### Description of the task
All of the data is to be written out again exactly, without the pictures.
:: Given data ::
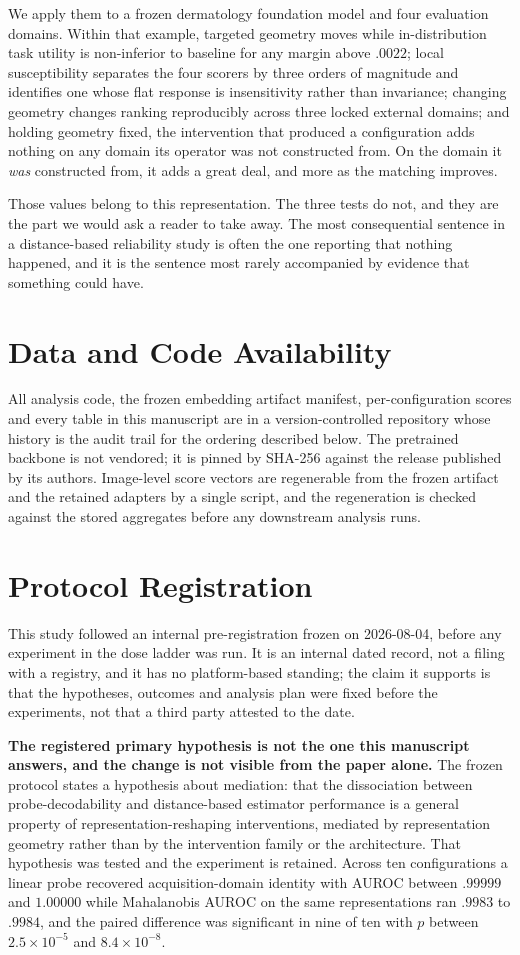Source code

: \documentclass[pdflatex,sn-basic]{sn-jnl}
\theoremstyle{plain}
\theoremstyle{definition}
\theoremstyle{remark}
\begin{document}
We apply them to a frozen dermatology foundation model and four evaluation
domains. Within that example, targeted geometry moves while in-distribution
task utility is non-inferior to baseline for any margin above $.0022$; local
susceptibility separates the four scorers by three orders of magnitude and
identifies one whose flat response is insensitivity rather than invariance;
changing geometry changes ranking reproducibly across three locked external
domains; and holding geometry fixed, the intervention that produced a
configuration adds nothing on any domain its operator was not constructed from.
On the domain it \emph{was} constructed from, it adds a great deal, and more as
the matching improves.

Those values belong to this representation. The three tests do not, and they
are the part we would ask a reader to take away. The most consequential
sentence in a distance-based reliability study is often the one reporting that
nothing happened, and it is the sentence most rarely accompanied by evidence
that something could have.

\section*{Data and Code Availability}
\label{sec:availability}
All analysis code, the frozen embedding artifact manifest, per-configuration
scores and every table in this manuscript are in a version-controlled
repository whose history is the audit trail for the ordering described below.
The pretrained backbone is not vendored; it is pinned by SHA-256 against the
release published by its authors. Image-level score vectors are regenerable
from the frozen artifact and the retained adapters by a single script, and the
regeneration is checked against the stored aggregates before any downstream
analysis runs.

\section*{Protocol Registration}
This study followed an internal pre-registration frozen on 2026-08-04, before
any experiment in the dose ladder was run. It is an internal dated record, not
a filing with a registry, and it has no platform-based standing; the claim it
supports is that the hypotheses, outcomes and analysis plan were fixed before
the experiments, not that a third party attested to the date.

\textbf{The registered primary hypothesis is not the one this manuscript
answers, and the change is not visible from the paper alone.} The frozen
protocol states a hypothesis about mediation: that the dissociation between
probe-decodability and distance-based estimator performance is a general
property of representation-reshaping interventions, mediated by representation
geometry rather than by the intervention family or the architecture. That
hypothesis was tested and the experiment is retained. Across ten
configurations a linear probe recovered acquisition-domain identity with AUROC
between $.99999$ and $1.00000$ while Mahalanobis AUROC on the same
representations ran $.9983$ to $.9984$, and the paired difference was
significant in nine of ten with $p$ between $2.5\times10^{-5}$ and
$8.4\times10^{-8}$.
\end{document}
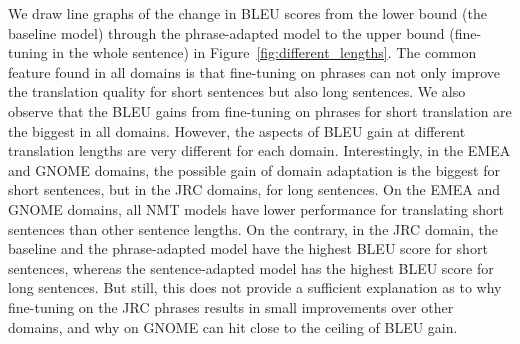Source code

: We draw line graphs of the change in BLEU scores from the lower bound (the baseline model) through the phrase-adapted model to the upper bound (fine-tuning in the whole sentence) in Figure~\ref{fig:different_lengths}. %
The common feature found in all domains is that fine-tuning on phrases can not only improve the translation quality for short sentences but also long sentences. We also observe that the BLEU gains from fine-tuning on phrases for short translation are the biggest in all domains. 
However, the aspects of BLEU gain at different translation lengths are very different for each domain. Interestingly, in the EMEA and GNOME domains, the possible gain of domain adaptation is the biggest for short sentences, but in the JRC domains, for long sentences. 
On the EMEA and GNOME domains, all NMT models have lower performance for translating short sentences than other sentence lengths. On the contrary, in the JRC domain, the baseline and the phrase-adapted model have the highest BLEU score for short sentences, whereas the sentence-adapted model has the highest BLEU score for long sentences.
But still, this does not provide a sufficient explanation as to why fine-tuning on the JRC phrases results in small improvements over other domains, and why on GNOME can hit close to the ceiling of BLEU gain.

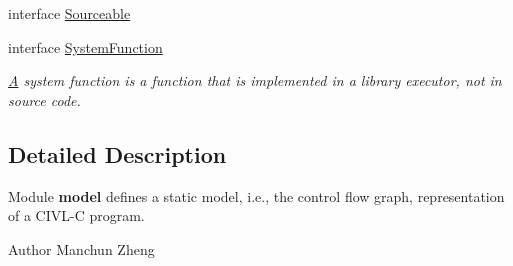 \begin{DoxyCompactItemize}
interface \hyperlink{interfaceedu_1_1udel_1_1cis_1_1vsl_1_1civl_1_1model_1_1IF_1_1Sourceable}{Sourceable}
\item 
interface \hyperlink{interfaceedu_1_1udel_1_1cis_1_1vsl_1_1civl_1_1model_1_1IF_1_1SystemFunction}{System\+Function}
\begin{DoxyCompactList}\small\item\em \hyperlink{structA}{A} system function is a function that is implemented in a library executor, not in source code. \end{DoxyCompactList}\end{DoxyCompactItemize}


\subsection{Detailed Description}
Module {\bfseries model} defines a static model, i.\+e., the control flow graph, representation of a C\+I\+V\+L-\/\+C program. 

\begin{DoxyAuthor}{Author}
Manchun Zheng 
\end{DoxyAuthor}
:::
### Output for this exercise
Source code

: \documentclass[pdflatex,sn-basic]{sn-jnl}
\theoremstyle{plain}
\theoremstyle{definition}
\theoremstyle{remark}
\begin{document}
We apply them to a frozen dermatology foundation model and four evaluation
domains. Within that example, targeted geometry moves while in-distribution
task utility is non-inferior to baseline for any margin above $.0022$; local
susceptibility separates the four scorers by three orders of magnitude and
identifies one whose flat response is insensitivity rather than invariance;
changing geometry changes ranking reproducibly across three locked external
domains; and holding geometry fixed, the intervention that produced a
configuration adds nothing on any domain its operator was not constructed from.
On the domain it \emph{was} constructed from, it adds a great deal, and more as
the matching improves.

Those values belong to this representation. The three tests do not, and they
are the part we would ask a reader to take away. The most consequential
sentence in a distance-based reliability study is often the one reporting that
nothing happened, and it is the sentence most rarely accompanied by evidence
that something could have.

\section*{Data and Code Availability}
\label{sec:availability}
All analysis code, the frozen embedding artifact manifest, per-configuration
scores and every table in this manuscript are in a version-controlled
repository whose history is the audit trail for the ordering described below.
The pretrained backbone is not vendored; it is pinned by SHA-256 against the
release published by its authors. Image-level score vectors are regenerable
from the frozen artifact and the retained adapters by a single script, and the
regeneration is checked against the stored aggregates before any downstream
analysis runs.

\section*{Protocol Registration}
This study followed an internal pre-registration frozen on 2026-08-04, before
any experiment in the dose ladder was run. It is an internal dated record, not
a filing with a registry, and it has no platform-based standing; the claim it
supports is that the hypotheses, outcomes and analysis plan were fixed before
the experiments, not that a third party attested to the date.

\textbf{The registered primary hypothesis is not the one this manuscript
answers, and the change is not visible from the paper alone.} The frozen
protocol states a hypothesis about mediation: that the dissociation between
probe-decodability and distance-based estimator performance is a general
property of representation-reshaping interventions, mediated by representation
geometry rather than by the intervention family or the architecture. That
hypothesis was tested and the experiment is retained. Across ten
configurations a linear probe recovered acquisition-domain identity with AUROC
between $.99999$ and $1.00000$ while Mahalanobis AUROC on the same
representations ran $.9983$ to $.9984$, and the paired difference was
significant in nine of ten with $p$ between $2.5\times10^{-5}$ and
$8.4\times10^{-8}$.
\end{document}
Source code

: We draw line graphs of the change in BLEU scores from the lower bound (the baseline model) through the phrase-adapted model to the upper bound (fine-tuning in the whole sentence) in Figure~\ref{fig:different_lengths}. %
The common feature found in all domains is that fine-tuning on phrases can not only improve the translation quality for short sentences but also long sentences. We also observe that the BLEU gains from fine-tuning on phrases for short translation are the biggest in all domains. 
However, the aspects of BLEU gain at different translation lengths are very different for each domain. Interestingly, in the EMEA and GNOME domains, the possible gain of domain adaptation is the biggest for short sentences, but in the JRC domains, for long sentences. 
On the EMEA and GNOME domains, all NMT models have lower performance for translating short sentences than other sentence lengths. On the contrary, in the JRC domain, the baseline and the phrase-adapted model have the highest BLEU score for short sentences, whereas the sentence-adapted model has the highest BLEU score for long sentences.
But still, this does not provide a sufficient explanation as to why fine-tuning on the JRC phrases results in small improvements over other domains, and why on GNOME can hit close to the ceiling of BLEU gain.

 \begin{DoxyCompactItemize}
interface \hyperlink{interfaceedu_1_1udel_1_1cis_1_1vsl_1_1civl_1_1model_1_1IF_1_1Sourceable}{Sourceable}
\item 
interface \hyperlink{interfaceedu_1_1udel_1_1cis_1_1vsl_1_1civl_1_1model_1_1IF_1_1SystemFunction}{System\+Function}
\begin{DoxyCompactList}\small\item\em \hyperlink{structA}{A} system function is a function that is implemented in a library executor, not in source code. \end{DoxyCompactList}\end{DoxyCompactItemize}


\subsection{Detailed Description}
Module {\bfseries model} defines a static model, i.\+e., the control flow graph, representation of a C\+I\+V\+L-\/\+C program. 

\begin{DoxyAuthor}{Author}
Manchun Zheng 
\end{DoxyAuthor}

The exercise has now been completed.